Exercise objective - Once the pictures are removed, output the remaining entries exactly as given.

Task material -
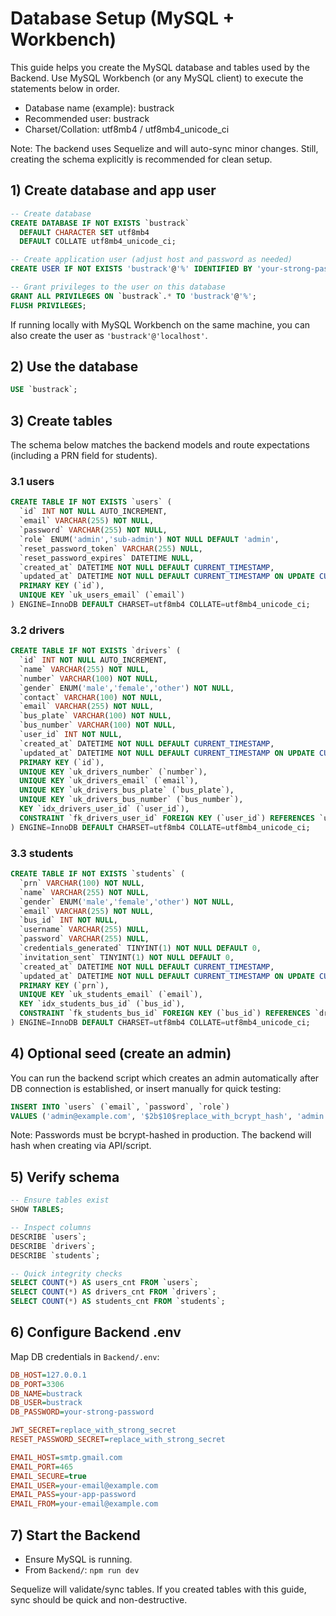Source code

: # Database Setup (MySQL + Workbench)

This guide helps you create the MySQL database and tables used by the Backend. Use MySQL Workbench (or any MySQL client) to execute the statements below in order.

- Database name (example): bustrack
- Recommended user: bustrack
- Charset/Collation: utf8mb4 / utf8mb4_unicode_ci

Note: The backend uses Sequelize and will auto-sync minor changes. Still, creating the schema explicitly is recommended for clean setup.

## 1) Create database and app user

```sql
-- Create database
CREATE DATABASE IF NOT EXISTS `bustrack`
  DEFAULT CHARACTER SET utf8mb4
  DEFAULT COLLATE utf8mb4_unicode_ci;

-- Create application user (adjust host and password as needed)
CREATE USER IF NOT EXISTS 'bustrack'@'%' IDENTIFIED BY 'your-strong-password';

-- Grant privileges to the user on this database
GRANT ALL PRIVILEGES ON `bustrack`.* TO 'bustrack'@'%';
FLUSH PRIVILEGES;
```

If running locally with MySQL Workbench on the same machine, you can also create the user as `'bustrack'@'localhost'`.

## 2) Use the database

```sql
USE `bustrack`;
```

## 3) Create tables

The schema below matches the backend models and route expectations (including a PRN field for students).

### 3.1 users
```sql
CREATE TABLE IF NOT EXISTS `users` (
  `id` INT NOT NULL AUTO_INCREMENT,
  `email` VARCHAR(255) NOT NULL,
  `password` VARCHAR(255) NOT NULL,
  `role` ENUM('admin','sub-admin') NOT NULL DEFAULT 'admin',
  `reset_password_token` VARCHAR(255) NULL,
  `reset_password_expires` DATETIME NULL,
  `created_at` DATETIME NOT NULL DEFAULT CURRENT_TIMESTAMP,
  `updated_at` DATETIME NOT NULL DEFAULT CURRENT_TIMESTAMP ON UPDATE CURRENT_TIMESTAMP,
  PRIMARY KEY (`id`),
  UNIQUE KEY `uk_users_email` (`email`)
) ENGINE=InnoDB DEFAULT CHARSET=utf8mb4 COLLATE=utf8mb4_unicode_ci;
```

### 3.2 drivers
```sql
CREATE TABLE IF NOT EXISTS `drivers` (
  `id` INT NOT NULL AUTO_INCREMENT,
  `name` VARCHAR(255) NOT NULL,
  `number` VARCHAR(100) NOT NULL,
  `gender` ENUM('male','female','other') NOT NULL,
  `contact` VARCHAR(100) NOT NULL,
  `email` VARCHAR(255) NOT NULL,
  `bus_plate` VARCHAR(100) NOT NULL,
  `bus_number` VARCHAR(100) NOT NULL,
  `user_id` INT NOT NULL,
  `created_at` DATETIME NOT NULL DEFAULT CURRENT_TIMESTAMP,
  `updated_at` DATETIME NOT NULL DEFAULT CURRENT_TIMESTAMP ON UPDATE CURRENT_TIMESTAMP,
  PRIMARY KEY (`id`),
  UNIQUE KEY `uk_drivers_number` (`number`),
  UNIQUE KEY `uk_drivers_email` (`email`),
  UNIQUE KEY `uk_drivers_bus_plate` (`bus_plate`),
  UNIQUE KEY `uk_drivers_bus_number` (`bus_number`),
  KEY `idx_drivers_user_id` (`user_id`),
  CONSTRAINT `fk_drivers_user_id` FOREIGN KEY (`user_id`) REFERENCES `users`(`id`) ON DELETE CASCADE ON UPDATE CASCADE
) ENGINE=InnoDB DEFAULT CHARSET=utf8mb4 COLLATE=utf8mb4_unicode_ci;
```

### 3.3 students
```sql
CREATE TABLE IF NOT EXISTS `students` (
  `prn` VARCHAR(100) NOT NULL,
  `name` VARCHAR(255) NOT NULL,
  `gender` ENUM('male','female','other') NOT NULL,
  `email` VARCHAR(255) NOT NULL,
  `bus_id` INT NOT NULL,
  `username` VARCHAR(255) NULL,
  `password` VARCHAR(255) NULL,
  `credentials_generated` TINYINT(1) NOT NULL DEFAULT 0,
  `invitation_sent` TINYINT(1) NOT NULL DEFAULT 0,
  `created_at` DATETIME NOT NULL DEFAULT CURRENT_TIMESTAMP,
  `updated_at` DATETIME NOT NULL DEFAULT CURRENT_TIMESTAMP ON UPDATE CURRENT_TIMESTAMP,
  PRIMARY KEY (`prn`),
  UNIQUE KEY `uk_students_email` (`email`),
  KEY `idx_students_bus_id` (`bus_id`),
  CONSTRAINT `fk_students_bus_id` FOREIGN KEY (`bus_id`) REFERENCES `drivers`(`id`) ON DELETE CASCADE ON UPDATE CASCADE
) ENGINE=InnoDB DEFAULT CHARSET=utf8mb4 COLLATE=utf8mb4_unicode_ci;
```

## 4) Optional seed (create an admin)

You can run the backend script which creates an admin automatically after DB connection is established, or insert manually for quick testing:

```sql
INSERT INTO `users` (`email`, `password`, `role`)
VALUES ('admin@example.com', '$2b$10$replace_with_bcrypt_hash', 'admin');
```

Note: Passwords must be bcrypt-hashed in production. The backend will hash when creating via API/script.

## 5) Verify schema

```sql
-- Ensure tables exist
SHOW TABLES;

-- Inspect columns
DESCRIBE `users`;
DESCRIBE `drivers`;
DESCRIBE `students`;

-- Quick integrity checks
SELECT COUNT(*) AS users_cnt FROM `users`;
SELECT COUNT(*) AS drivers_cnt FROM `drivers`;
SELECT COUNT(*) AS students_cnt FROM `students`;
```

## 6) Configure Backend .env

Map DB credentials in `Backend/.env`:

```ini
DB_HOST=127.0.0.1
DB_PORT=3306
DB_NAME=bustrack
DB_USER=bustrack
DB_PASSWORD=your-strong-password

JWT_SECRET=replace_with_strong_secret
RESET_PASSWORD_SECRET=replace_with_strong_secret

EMAIL_HOST=smtp.gmail.com
EMAIL_PORT=465
EMAIL_SECURE=true
EMAIL_USER=your-email@example.com
EMAIL_PASS=your-app-password
EMAIL_FROM=your-email@example.com
```

## 7) Start the Backend

- Ensure MySQL is running.
- From `Backend/`: `npm run dev`

Sequelize will validate/sync tables. If you created tables with this guide, sync should be quick and non-destructive.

Reply to the exercise -
Source code

: # Database Setup (MySQL + Workbench)

This guide helps you create the MySQL database and tables used by the Backend. Use MySQL Workbench (or any MySQL client) to execute the statements below in order.

- Database name (example): bustrack
- Recommended user: bustrack
- Charset/Collation: utf8mb4 / utf8mb4_unicode_ci

Note: The backend uses Sequelize and will auto-sync minor changes. Still, creating the schema explicitly is recommended for clean setup.

## 1) Create database and app user

```sql
-- Create database
CREATE DATABASE IF NOT EXISTS `bustrack`
  DEFAULT CHARACTER SET utf8mb4
  DEFAULT COLLATE utf8mb4_unicode_ci;

-- Create application user (adjust host and password as needed)
CREATE USER IF NOT EXISTS 'bustrack'@'%' IDENTIFIED BY 'your-strong-password';

-- Grant privileges to the user on this database
GRANT ALL PRIVILEGES ON `bustrack`.* TO 'bustrack'@'%';
FLUSH PRIVILEGES;
```

If running locally with MySQL Workbench on the same machine, you can also create the user as `'bustrack'@'localhost'`.

## 2) Use the database

```sql
USE `bustrack`;
```

## 3) Create tables

The schema below matches the backend models and route expectations (including a PRN field for students).

### 3.1 users
```sql
CREATE TABLE IF NOT EXISTS `users` (
  `id` INT NOT NULL AUTO_INCREMENT,
  `email` VARCHAR(255) NOT NULL,
  `password` VARCHAR(255) NOT NULL,
  `role` ENUM('admin','sub-admin') NOT NULL DEFAULT 'admin',
  `reset_password_token` VARCHAR(255) NULL,
  `reset_password_expires` DATETIME NULL,
  `created_at` DATETIME NOT NULL DEFAULT CURRENT_TIMESTAMP,
  `updated_at` DATETIME NOT NULL DEFAULT CURRENT_TIMESTAMP ON UPDATE CURRENT_TIMESTAMP,
  PRIMARY KEY (`id`),
  UNIQUE KEY `uk_users_email` (`email`)
) ENGINE=InnoDB DEFAULT CHARSET=utf8mb4 COLLATE=utf8mb4_unicode_ci;
```

### 3.2 drivers
```sql
CREATE TABLE IF NOT EXISTS `drivers` (
  `id` INT NOT NULL AUTO_INCREMENT,
  `name` VARCHAR(255) NOT NULL,
  `number` VARCHAR(100) NOT NULL,
  `gender` ENUM('male','female','other') NOT NULL,
  `contact` VARCHAR(100) NOT NULL,
  `email` VARCHAR(255) NOT NULL,
  `bus_plate` VARCHAR(100) NOT NULL,
  `bus_number` VARCHAR(100) NOT NULL,
  `user_id` INT NOT NULL,
  `created_at` DATETIME NOT NULL DEFAULT CURRENT_TIMESTAMP,
  `updated_at` DATETIME NOT NULL DEFAULT CURRENT_TIMESTAMP ON UPDATE CURRENT_TIMESTAMP,
  PRIMARY KEY (`id`),
  UNIQUE KEY `uk_drivers_number` (`number`),
  UNIQUE KEY `uk_drivers_email` (`email`),
  UNIQUE KEY `uk_drivers_bus_plate` (`bus_plate`),
  UNIQUE KEY `uk_drivers_bus_number` (`bus_number`),
  KEY `idx_drivers_user_id` (`user_id`),
  CONSTRAINT `fk_drivers_user_id` FOREIGN KEY (`user_id`) REFERENCES `users`(`id`) ON DELETE CASCADE ON UPDATE CASCADE
) ENGINE=InnoDB DEFAULT CHARSET=utf8mb4 COLLATE=utf8mb4_unicode_ci;
```

### 3.3 students
```sql
CREATE TABLE IF NOT EXISTS `students` (
  `prn` VARCHAR(100) NOT NULL,
  `name` VARCHAR(255) NOT NULL,
  `gender` ENUM('male','female','other') NOT NULL,
  `email` VARCHAR(255) NOT NULL,
  `bus_id` INT NOT NULL,
  `username` VARCHAR(255) NULL,
  `password` VARCHAR(255) NULL,
  `credentials_generated` TINYINT(1) NOT NULL DEFAULT 0,
  `invitation_sent` TINYINT(1) NOT NULL DEFAULT 0,
  `created_at` DATETIME NOT NULL DEFAULT CURRENT_TIMESTAMP,
  `updated_at` DATETIME NOT NULL DEFAULT CURRENT_TIMESTAMP ON UPDATE CURRENT_TIMESTAMP,
  PRIMARY KEY (`prn`),
  UNIQUE KEY `uk_students_email` (`email`),
  KEY `idx_students_bus_id` (`bus_id`),
  CONSTRAINT `fk_students_bus_id` FOREIGN KEY (`bus_id`) REFERENCES `drivers`(`id`) ON DELETE CASCADE ON UPDATE CASCADE
) ENGINE=InnoDB DEFAULT CHARSET=utf8mb4 COLLATE=utf8mb4_unicode_ci;
```

## 4) Optional seed (create an admin)

You can run the backend script which creates an admin automatically after DB connection is established, or insert manually for quick testing:

```sql
INSERT INTO `users` (`email`, `password`, `role`)
VALUES ('admin@example.com', '$2b$10$replace_with_bcrypt_hash', 'admin');
```

Note: Passwords must be bcrypt-hashed in production. The backend will hash when creating via API/script.

## 5) Verify schema

```sql
-- Ensure tables exist
SHOW TABLES;

-- Inspect columns
DESCRIBE `users`;
DESCRIBE `drivers`;
DESCRIBE `students`;

-- Quick integrity checks
SELECT COUNT(*) AS users_cnt FROM `users`;
SELECT COUNT(*) AS drivers_cnt FROM `drivers`;
SELECT COUNT(*) AS students_cnt FROM `students`;
```

## 6) Configure Backend .env

Map DB credentials in `Backend/.env`:

```ini
DB_HOST=127.0.0.1
DB_PORT=3306
DB_NAME=bustrack
DB_USER=bustrack
DB_PASSWORD=your-strong-password

JWT_SECRET=replace_with_strong_secret
RESET_PASSWORD_SECRET=replace_with_strong_secret

EMAIL_HOST=smtp.gmail.com
EMAIL_PORT=465
EMAIL_SECURE=true
EMAIL_USER=your-email@example.com
EMAIL_PASS=your-app-password
EMAIL_FROM=your-email@example.com
```

## 7) Start the Backend

- Ensure MySQL is running.
- From `Backend/`: `npm run dev`

Sequelize will validate/sync tables. If you created tables with this guide, sync should be quick and non-destructive.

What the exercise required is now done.